The 2nd East Asian Symposium on Single-Molecule Biological Sciences
Abstract
DNA damage repair is critical for the genomic stability and integrity. In particular, searching for DNA lesions is important because it initiates the entire repair process. In nucleotide excision repair (NER) that is a conserved and versatile repair mechanism, Xeroderma pigmentosum complementation group C protein (XPC) finds DNA lesions and recruits downstream factors. structural studies revealed the molecular feature of damage identification by XPC, and single-molecule approach reported the diffusion of XPC on DNA. However, how XPC can recognize the defects on DNA while it diffuses along DNA and what factors influence the diffusive motions of XPC still remain elusive.
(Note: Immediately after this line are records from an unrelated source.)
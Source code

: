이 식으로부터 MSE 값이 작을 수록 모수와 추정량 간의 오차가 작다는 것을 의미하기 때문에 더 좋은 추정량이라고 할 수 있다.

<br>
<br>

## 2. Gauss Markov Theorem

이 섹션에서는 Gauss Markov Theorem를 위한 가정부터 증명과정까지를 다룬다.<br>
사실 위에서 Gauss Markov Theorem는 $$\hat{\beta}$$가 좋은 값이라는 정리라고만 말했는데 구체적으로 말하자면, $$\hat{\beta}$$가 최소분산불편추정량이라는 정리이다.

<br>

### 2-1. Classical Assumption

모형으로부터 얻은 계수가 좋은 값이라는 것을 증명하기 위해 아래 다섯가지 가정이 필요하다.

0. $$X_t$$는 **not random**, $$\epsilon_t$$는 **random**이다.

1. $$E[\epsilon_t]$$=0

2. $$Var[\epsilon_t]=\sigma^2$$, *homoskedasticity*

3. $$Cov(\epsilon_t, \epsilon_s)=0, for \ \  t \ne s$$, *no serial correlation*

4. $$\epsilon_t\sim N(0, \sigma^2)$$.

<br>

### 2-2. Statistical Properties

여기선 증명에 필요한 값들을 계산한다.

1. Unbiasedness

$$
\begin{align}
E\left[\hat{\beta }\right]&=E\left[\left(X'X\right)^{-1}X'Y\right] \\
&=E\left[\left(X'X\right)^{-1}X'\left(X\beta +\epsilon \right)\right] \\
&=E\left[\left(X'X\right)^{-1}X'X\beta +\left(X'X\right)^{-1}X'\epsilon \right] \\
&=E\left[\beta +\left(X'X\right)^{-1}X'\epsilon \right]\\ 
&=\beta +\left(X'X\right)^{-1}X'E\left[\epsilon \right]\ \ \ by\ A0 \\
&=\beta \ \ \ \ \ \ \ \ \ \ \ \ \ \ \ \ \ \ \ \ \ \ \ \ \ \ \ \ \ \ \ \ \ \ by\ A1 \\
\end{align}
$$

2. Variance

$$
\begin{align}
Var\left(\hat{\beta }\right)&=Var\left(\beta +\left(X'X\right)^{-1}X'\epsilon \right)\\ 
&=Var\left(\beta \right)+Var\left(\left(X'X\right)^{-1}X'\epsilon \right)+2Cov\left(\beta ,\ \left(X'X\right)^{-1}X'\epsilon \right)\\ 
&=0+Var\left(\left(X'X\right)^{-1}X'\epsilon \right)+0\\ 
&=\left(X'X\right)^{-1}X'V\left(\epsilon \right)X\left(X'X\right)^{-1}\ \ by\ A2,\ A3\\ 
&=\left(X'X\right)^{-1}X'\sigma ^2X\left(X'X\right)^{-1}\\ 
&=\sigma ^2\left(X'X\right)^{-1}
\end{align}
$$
To reveal the detailed mechanism behind damage search of XPC, we visualized the motion of human XPC-Rad23B (hXPC-Rad23B) on undamaged or lesion-containing DNA using a high-throughput single-molecule imaging technique, DNA curtain. We observed the heterogeneity in motions of hXPC-Rad23B, exhibiting diffusive, constrained, and immobile species. We found that the heterogeneity results from the interaction between hXPC-Rad23B and DNA breathing on consecutive AT-tracks. In diffusive motion, the diffusion coefficient dramatically increases according to ionic strength, suggesting that hXPC-Rad23B diffuse along DNA via hopping, which was further supported by our finding that hXPC-Rad23B can bypass protein obstacles upon collision. Furthermore, we found that hXPC-Rad23B recognized cyclobutane pyrimidine dimers (CPDs) with low efficiency, proposing that another factor is necessitated. Taken together, our results give an insight into how hXPC-Rad23B can rapidly finds DNA lesions in billions of base pairs of human genome.